Work required ▸
Use the entries below and reproduce exactly the lines from the one containing "- tweak types" down to the one containing "- migrate to", both of them included.
--- Records provided ---
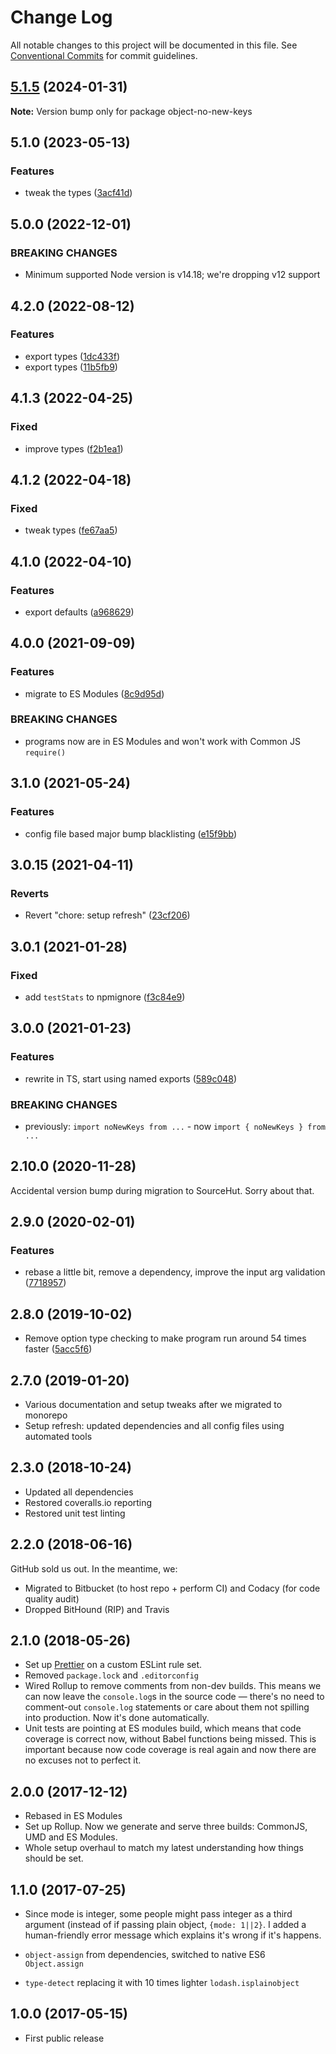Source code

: # Change Log

All notable changes to this project will be documented in this file.
See [Conventional Commits](https://conventionalcommits.org) for commit guidelines.

## [5.1.5](https://github.com/codsen/codsen/compare/object-no-new-keys@5.1.4...object-no-new-keys@5.1.5) (2024-01-31)

**Note:** Version bump only for package object-no-new-keys

## 5.1.0 (2023-05-13)

### Features

- tweak the types ([3acf41d](https://github.com/codsen/codsen/commit/3acf41df2fd439fbc297c55c291cf422ce1ae622))

## 5.0.0 (2022-12-01)

### BREAKING CHANGES

- Minimum supported Node version is v14.18; we're dropping v12 support

## 4.2.0 (2022-08-12)

### Features

- export types ([1dc433f](https://github.com/codsen/codsen/commit/1dc433f2989232a8a5887a9d10dfacc0787dcd93))
- export types ([11b5fb9](https://github.com/codsen/codsen/commit/11b5fb936ce20e0a77c3a09806773e1cd7695c50))

## 4.1.3 (2022-04-25)

### Fixed

- improve types ([f2b1ea1](https://github.com/codsen/codsen/commit/f2b1ea1dee7b912cf1e9d5f30e7483f49b3f8d07))

## 4.1.2 (2022-04-18)

### Fixed

- tweak types ([fe67aa5](https://github.com/codsen/codsen/commit/fe67aa510c5523969e83d905c7420106081d4a8b))

## 4.1.0 (2022-04-10)

### Features

- export defaults ([a968629](https://github.com/codsen/codsen/commit/a968629d5cabe320b946c636baea46772bf0d471))

## 4.0.0 (2021-09-09)

### Features

- migrate to ES Modules ([8c9d95d](https://github.com/codsen/codsen/commit/8c9d95d5dea0b769c2f070397141918a4893d575))

### BREAKING CHANGES

- programs now are in ES Modules and won't work with Common JS `require()`

## 3.1.0 (2021-05-24)

### Features

- config file based major bump blacklisting ([e15f9bb](https://github.com/codsen/codsen/commit/e15f9bba1c4fd5f847ac28b3f38fa6ee633f5dca))

## 3.0.15 (2021-04-11)

### Reverts

- Revert "chore: setup refresh" ([23cf206](https://github.com/codsen/codsen/commit/23cf206970a087ff0fa04e61f94d919f59ab3881))

## 3.0.1 (2021-01-28)

### Fixed

- add `testStats` to npmignore ([f3c84e9](https://github.com/codsen/codsen/commit/f3c84e95afc5514214312f913692d85b2e12eb29))

## 3.0.0 (2021-01-23)

### Features

- rewrite in TS, start using named exports ([589c048](https://github.com/codsen/codsen/commit/589c048c11cdfc8a8a112f042b96af33edb331eb))

### BREAKING CHANGES

- previously: `import noNewKeys from ...` - now `import { noNewKeys } from ...`

## 2.10.0 (2020-11-28)

Accidental version bump during migration to SourceHut. Sorry about that.

## 2.9.0 (2020-02-01)

### Features

- rebase a little bit, remove a dependency, improve the input arg validation ([7718957](https://gitlab.com/codsen/codsen/commit/77189572e18e032c74c95a909144636c9a9f96af))

## 2.8.0 (2019-10-02)

- Remove option type checking to make program run around 54 times faster ([5acc5f6](https://gitlab.com/codsen/codsen/commit/5acc5f6))

## 2.7.0 (2019-01-20)

- Various documentation and setup tweaks after we migrated to monorepo
- Setup refresh: updated dependencies and all config files using automated tools

## 2.3.0 (2018-10-24)

- Updated all dependencies
- Restored coveralls.io reporting
- Restored unit test linting

## 2.2.0 (2018-06-16)

GitHub sold us out. In the meantime, we:

- Migrated to Bitbucket (to host repo + perform CI) and Codacy (for code quality audit)
- Dropped BitHound (RIP) and Travis

## 2.1.0 (2018-05-26)

- Set up [Prettier](https://prettier.io) on a custom ESLint rule set.
- Removed `package.lock` and `.editorconfig`
- Wired Rollup to remove comments from non-dev builds. This means we can now leave the `console.log`s in the source code — there's no need to comment-out `console.log` statements or care about them not spilling into production. Now it's done automatically.
- Unit tests are pointing at ES modules build, which means that code coverage is correct now, without Babel functions being missed. This is important because now code coverage is real again and now there are no excuses not to perfect it.

## 2.0.0 (2017-12-12)

- Rebased in ES Modules
- Set up Rollup. Now we generate and serve three builds: CommonJS, UMD and ES Modules.
- Whole setup overhaul to match my latest understanding how things should be set.

## 1.1.0 (2017-07-25)

- Since mode is integer, some people might pass integer as a third argument (instead of if passing plain object, `{mode: 1||2}`. I added a human-friendly error message which explains it's wrong if it's happens.

- `object-assign` from dependencies, switched to native ES6 `Object.assign`
- `type-detect` replacing it with 10 times lighter `lodash.isplainobject`

## 1.0.0 (2017-05-15)

- First public release
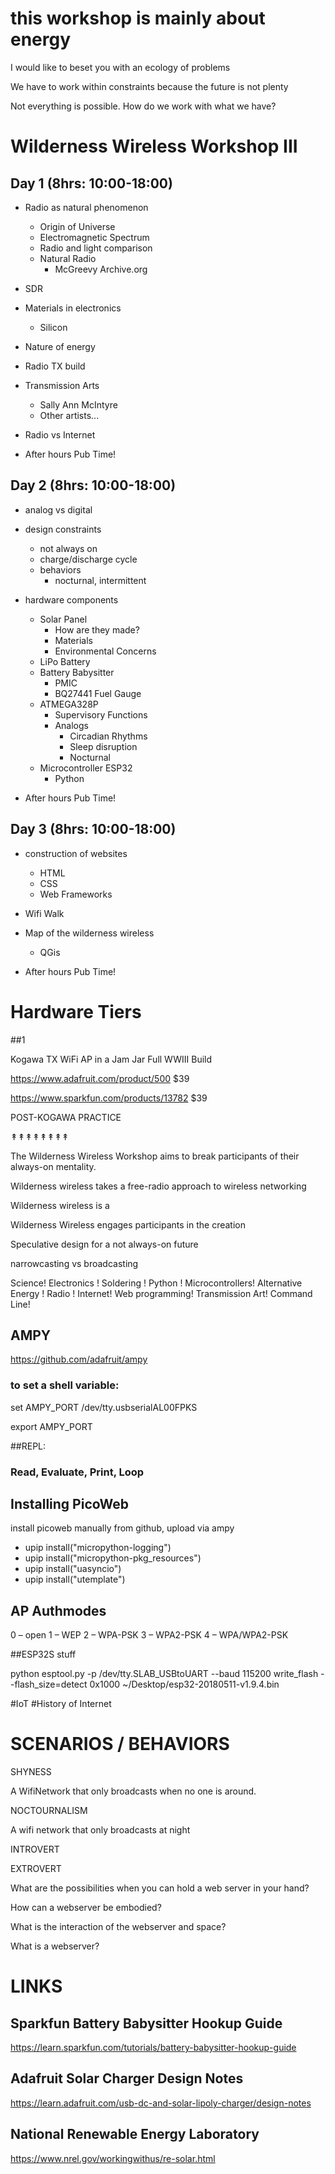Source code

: # this workshop is mainly about energy

I would like to beset you with an ecology of problems

We have to work within constraints because the future is not plenty

Not everything is possible. How do we work with what we have?



# Wilderness Wireless Workshop III

## Day 1 (8hrs: 10:00-18:00)

- Radio as natural phenomenon
  - Origin of Universe
  - Electromagnetic Spectrum
  - Radio and light comparison
  - Natural Radio
    - McGreevy Archive.org
- SDR
- Materials in electronics
  - Silicon
- Nature of energy
- Radio TX build
- Transmission Arts
  - Sally Ann McIntyre
  - Other artists...
- Radio vs Internet

- After hours Pub Time!

## Day 2 (8hrs: 10:00-18:00)

- analog vs digital
- design constraints
  - not always on
  - charge/discharge cycle
  - behaviors
    - nocturnal, intermittent
- hardware components
  - Solar Panel
    - How are they made?
    - Materials
    - Environmental Concerns
  - LiPo Battery
  - Battery Babysitter
    - PMIC
    - BQ27441 Fuel Gauge
  - ATMEGA328P
    - Supervisory Functions
    - Analogs
      - Circadian Rhythms
      - Sleep disruption
      - Nocturnal
  - Microcontroller ESP32
    - Python

- After hours Pub Time!

## Day 3 (8hrs: 10:00-18:00)

- construction of websites
  - HTML
  - CSS
  - Web Frameworks
- Wifi Walk
- Map of the wilderness wireless
  - QGis

- After hours Pub Time!

# Hardware Tiers

##1

Kogawa TX
WiFi AP in a Jam Jar
Full WWIII Build

https://www.adafruit.com/product/500 $39

https://www.sparkfun.com/products/13782 $39

POST-KOGAWA PRACTICE

↟↟↟↟↟↟↟↟

The Wilderness Wireless Workshop aims to break participants of their always-on mentality.

Wilderness wireless takes a free-radio approach to wireless networking

Wilderness wireless is a

Wilderness Wireless engages participants in the creation

Speculative design for a not always-on future

narrowcasting vs broadcasting

Science!
Electronics !
Soldering !
Python !
Microcontrollers!
Alternative Energy !
Radio !
Internet!
Web programming!
Transmission Art!
Command Line!

## AMPY

https://github.com/adafruit/ampy

### to set a shell variable:

set AMPY_PORT /dev/tty.usbserialAL00FPKS

export AMPY_PORT

##REPL:
### Read, Evaluate, Print, Loop

## Installing PicoWeb
install picoweb manually from github, upload via ampy
* upip install("micropython-logging")
* upip install("micropython-pkg_resources")
* upip install("uasyncio")
* upip install("utemplate")

## AP Authmodes

0 – open
1 – WEP
2 – WPA-PSK
3 – WPA2-PSK
4 – WPA/WPA2-PSK

##ESP32S stuff


python esptool.py -p /dev/tty.SLAB_USBtoUART --baud 115200 write_flash --flash_size=detect 0x1000 ~/Desktop/esp32-20180511-v1.9.4.bin

#IoT
#History of Internet


# SCENARIOS / BEHAVIORS

SHYNESS

A WifiNetwork that only broadcasts when no one is around.

NOCTOURNALISM

A wifi network that only broadcasts at night

INTROVERT

EXTROVERT

What are the possibilities when you can hold a web server in your hand?

How can a webserver be embodied?

What is the interaction of the webserver and space?

What is a webserver?

# LINKS

## Sparkfun Battery Babysitter Hookup Guide

https://learn.sparkfun.com/tutorials/battery-babysitter-hookup-guide

## Adafruit Solar Charger Design Notes

https://learn.adafruit.com/usb-dc-and-solar-lipoly-charger/design-notes

## National Renewable Energy Laboratory

https://www.nrel.gov/workingwithus/re-solar.html
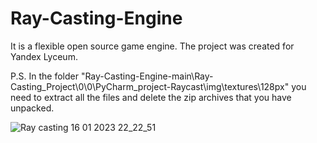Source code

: # Ray-Casting-Engine
It is a flexible open source game engine. 
The project was created for Yandex Lyceum. 


P.S. In the folder "Ray-Casting-Engine-main\Ray-Casting_Project\0\0\PyCharm_project-Raycast\img\textures\128px" you need to extract all the files and delete the zip archives that you have unpacked. 

![Ray casting 16 01 2023 22_22_51](https://user-images.githubusercontent.com/123254494/213876590-8a1bd939-75e7-4d68-b3a7-a43310337a13.png)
---
Answer section ▸
- tweak types ([fe67aa5](https://github.com/codsen/codsen/commit/fe67aa510c5523969e83d905c7420106081d4a8b))

## 4.1.0 (2022-04-10)

### Features

- export defaults ([a968629](https://github.com/codsen/codsen/commit/a968629d5cabe320b946c636baea46772bf0d471))

## 4.0.0 (2021-09-09)

### Features

- migrate to ES Modules ([8c9d95d](https://github.com/codsen/codsen/commit/8c9d95d5dea0b769c2f070397141918a4893d575))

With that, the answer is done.